The oil contained in the fluid at the second stage 116 collects in a bucket 124 placed in the second stage 116 of the separator 110. A level sensor 126 associated with the bucket 124 is coupled to the control unit 201, which determines the level of the oil in the bucket 124. The control unit 201 controls a valve 128 to discharge the oil from the separator 110 into an oil surge tank 160. Alternatively, the level sensor 126 may provide a signal to a level controller 126a, which modulates the control valve 128 to control the oil flow from the bucket 124 into the oil surge tank 160. The oil level sensor signals also may be used to activate alarms 210 when the oil level is above a maximum level or below a minimum level.
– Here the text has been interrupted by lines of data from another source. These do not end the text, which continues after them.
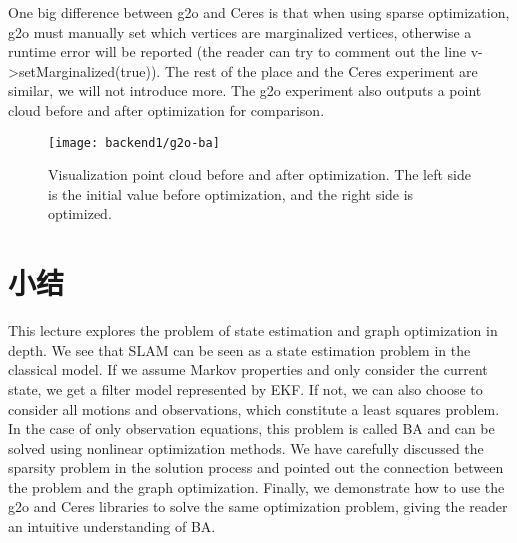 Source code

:One big difference between g2o and Ceres is that when using sparse optimization, g2o must manually set which vertices are marginalized vertices, otherwise a runtime error will be reported (the reader can try to comment out the line v->setMarginalized(true)). The rest of the place and the Ceres experiment are similar, we will not introduce more. The g2o experiment also outputs a point cloud before and after optimization for comparison.

\begin{figure}[!htp]
\centering
\texttt{[image: backend1/g2o-ba]}
\caption{Visualization point cloud before and after optimization. The left side is the initial value before optimization, and the right side is optimized. }
\label{fig:g2o-BA}
\end{figure}

\section{小结}
This lecture explores the problem of state estimation and graph optimization in depth. We see that SLAM can be seen as a state estimation problem in the classical model. If we assume Markov properties and only consider the current state, we get a filter model represented by EKF. If not, we can also choose to consider all motions and observations, which constitute a least squares problem. In the case of only observation equations, this problem is called BA and can be solved using nonlinear optimization methods. We have carefully discussed the sparsity problem in the solution process and pointed out the connection between the problem and the graph optimization. Finally, we demonstrate how to use the g2o and Ceres libraries to solve the same optimization problem, giving the reader an intuitive understanding of BA.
In the second stage 116, fluid that is substantially free of oil (referred to herein as the "water" for convenience) flows under the oil bucket 124 and then over a weir 134 and collects into a water chamber or reservoir 136. A level sensor 138 is placed in the water reservoir 136 and is coupled to the control unit 201, which continually determines the water level in the reservoir 136. The control unit 201 is programmed to control a valve 140 to discharge the water from the separator 110 into a water tank 145 via a line 142. Alternatively, the level sensor 138 may provide a signal to a level controller 138a which modulates the control valve 140 to discharge the water from the separator 110 into the water tank 145. Additionally, the liquid level in the main body of the separator is monitored by a level switch 142' which provides a signal when the liquid level in the main body of the separator 110 is above a maximum level, which signal initiates the emergency shut down. This emergency shut down prevents any liquid passing into the gas vent 122a or into any flare system used.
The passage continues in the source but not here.